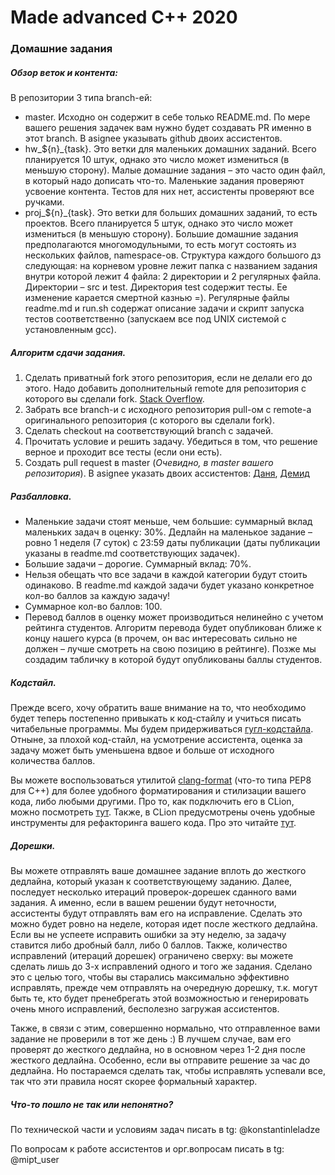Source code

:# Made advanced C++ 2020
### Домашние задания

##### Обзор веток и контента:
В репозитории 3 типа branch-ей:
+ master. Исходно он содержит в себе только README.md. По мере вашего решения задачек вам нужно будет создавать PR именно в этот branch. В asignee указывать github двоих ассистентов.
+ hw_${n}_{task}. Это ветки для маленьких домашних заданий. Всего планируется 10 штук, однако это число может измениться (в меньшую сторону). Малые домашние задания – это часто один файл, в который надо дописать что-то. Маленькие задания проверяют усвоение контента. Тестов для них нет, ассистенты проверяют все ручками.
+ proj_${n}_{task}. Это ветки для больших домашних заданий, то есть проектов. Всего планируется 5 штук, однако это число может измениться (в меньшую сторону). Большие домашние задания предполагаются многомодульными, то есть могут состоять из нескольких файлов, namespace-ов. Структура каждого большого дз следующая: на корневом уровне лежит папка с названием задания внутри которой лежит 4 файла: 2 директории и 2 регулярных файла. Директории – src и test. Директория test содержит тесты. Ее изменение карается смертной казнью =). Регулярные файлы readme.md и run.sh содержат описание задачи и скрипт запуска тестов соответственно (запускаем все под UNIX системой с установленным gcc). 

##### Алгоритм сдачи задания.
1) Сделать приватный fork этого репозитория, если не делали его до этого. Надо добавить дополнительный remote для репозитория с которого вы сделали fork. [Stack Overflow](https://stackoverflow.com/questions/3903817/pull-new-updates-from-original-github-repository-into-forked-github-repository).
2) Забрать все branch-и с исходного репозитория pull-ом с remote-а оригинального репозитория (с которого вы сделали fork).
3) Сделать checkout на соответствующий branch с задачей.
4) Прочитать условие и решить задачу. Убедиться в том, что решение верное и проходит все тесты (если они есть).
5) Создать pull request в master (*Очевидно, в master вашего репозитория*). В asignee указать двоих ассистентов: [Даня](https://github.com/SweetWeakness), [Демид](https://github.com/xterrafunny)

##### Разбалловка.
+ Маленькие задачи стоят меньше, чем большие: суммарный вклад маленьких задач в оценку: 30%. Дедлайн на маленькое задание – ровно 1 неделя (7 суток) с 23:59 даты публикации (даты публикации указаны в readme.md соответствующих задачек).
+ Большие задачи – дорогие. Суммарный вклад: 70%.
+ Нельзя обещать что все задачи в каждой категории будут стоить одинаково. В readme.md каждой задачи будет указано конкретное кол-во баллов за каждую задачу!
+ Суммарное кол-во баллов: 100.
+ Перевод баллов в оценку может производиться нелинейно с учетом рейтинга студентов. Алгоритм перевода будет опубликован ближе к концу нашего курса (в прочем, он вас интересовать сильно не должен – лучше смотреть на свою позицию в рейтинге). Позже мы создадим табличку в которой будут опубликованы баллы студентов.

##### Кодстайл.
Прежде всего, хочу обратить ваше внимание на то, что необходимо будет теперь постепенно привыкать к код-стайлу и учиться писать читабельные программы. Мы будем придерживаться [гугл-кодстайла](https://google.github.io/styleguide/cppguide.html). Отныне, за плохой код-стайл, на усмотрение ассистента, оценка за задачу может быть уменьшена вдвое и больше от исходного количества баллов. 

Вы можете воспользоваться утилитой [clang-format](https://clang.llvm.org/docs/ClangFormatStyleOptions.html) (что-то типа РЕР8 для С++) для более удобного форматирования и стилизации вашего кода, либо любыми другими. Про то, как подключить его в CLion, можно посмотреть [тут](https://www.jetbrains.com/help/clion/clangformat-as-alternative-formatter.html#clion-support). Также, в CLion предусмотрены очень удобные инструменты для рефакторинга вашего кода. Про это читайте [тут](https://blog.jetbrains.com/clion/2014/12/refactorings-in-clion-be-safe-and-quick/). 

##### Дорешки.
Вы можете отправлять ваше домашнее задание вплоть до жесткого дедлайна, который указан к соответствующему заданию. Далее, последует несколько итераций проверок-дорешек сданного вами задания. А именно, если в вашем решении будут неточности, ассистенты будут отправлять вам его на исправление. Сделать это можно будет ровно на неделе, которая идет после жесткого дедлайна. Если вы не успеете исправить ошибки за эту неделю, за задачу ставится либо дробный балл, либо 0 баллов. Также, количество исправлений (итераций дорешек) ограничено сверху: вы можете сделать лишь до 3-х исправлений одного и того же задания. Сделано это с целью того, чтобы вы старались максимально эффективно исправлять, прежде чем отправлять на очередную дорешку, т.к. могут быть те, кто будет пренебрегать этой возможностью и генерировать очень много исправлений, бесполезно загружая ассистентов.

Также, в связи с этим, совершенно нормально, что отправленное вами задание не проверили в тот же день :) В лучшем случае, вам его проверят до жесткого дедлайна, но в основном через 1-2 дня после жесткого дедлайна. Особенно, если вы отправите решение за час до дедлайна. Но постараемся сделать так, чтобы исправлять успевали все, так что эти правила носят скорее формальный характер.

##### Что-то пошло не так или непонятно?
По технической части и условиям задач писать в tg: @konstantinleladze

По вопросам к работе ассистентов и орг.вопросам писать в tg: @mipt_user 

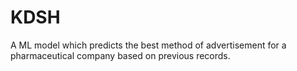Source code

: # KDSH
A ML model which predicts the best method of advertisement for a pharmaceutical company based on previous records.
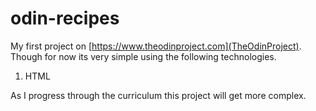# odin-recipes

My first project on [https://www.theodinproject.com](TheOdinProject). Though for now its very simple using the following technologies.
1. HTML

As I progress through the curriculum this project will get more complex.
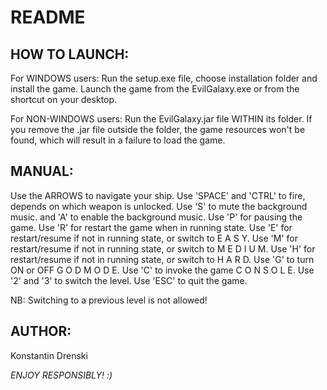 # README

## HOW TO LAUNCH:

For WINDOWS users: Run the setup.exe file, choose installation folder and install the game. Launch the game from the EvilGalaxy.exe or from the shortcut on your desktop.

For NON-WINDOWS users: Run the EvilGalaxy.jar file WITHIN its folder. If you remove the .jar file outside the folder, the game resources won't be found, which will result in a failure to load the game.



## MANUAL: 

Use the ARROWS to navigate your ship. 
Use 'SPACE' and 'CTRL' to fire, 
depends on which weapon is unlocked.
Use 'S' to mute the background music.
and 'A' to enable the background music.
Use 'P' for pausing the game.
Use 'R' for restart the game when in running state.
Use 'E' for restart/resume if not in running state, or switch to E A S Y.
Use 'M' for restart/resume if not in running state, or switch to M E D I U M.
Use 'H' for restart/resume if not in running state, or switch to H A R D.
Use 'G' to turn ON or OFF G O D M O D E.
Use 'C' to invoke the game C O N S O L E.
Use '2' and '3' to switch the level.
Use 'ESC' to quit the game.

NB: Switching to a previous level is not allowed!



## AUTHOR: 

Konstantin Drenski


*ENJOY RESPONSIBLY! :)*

# Instructions to follow
Skip every picture and return the lines above from the top through the one that contains "проверяют все ручками.".

# Solution
Source code

:# Made advanced C++ 2020
### Домашние задания

##### Обзор веток и контента:
В репозитории 3 типа branch-ей:
+ master. Исходно он содержит в себе только README.md. По мере вашего решения задачек вам нужно будет создавать PR именно в этот branch. В asignee указывать github двоих ассистентов.
+ hw_${n}_{task}. Это ветки для маленьких домашних заданий. Всего планируется 10 штук, однако это число может измениться (в меньшую сторону). Малые домашние задания – это часто один файл, в который надо дописать что-то. Маленькие задания проверяют усвоение контента. Тестов для них нет, ассистенты проверяют все ручками.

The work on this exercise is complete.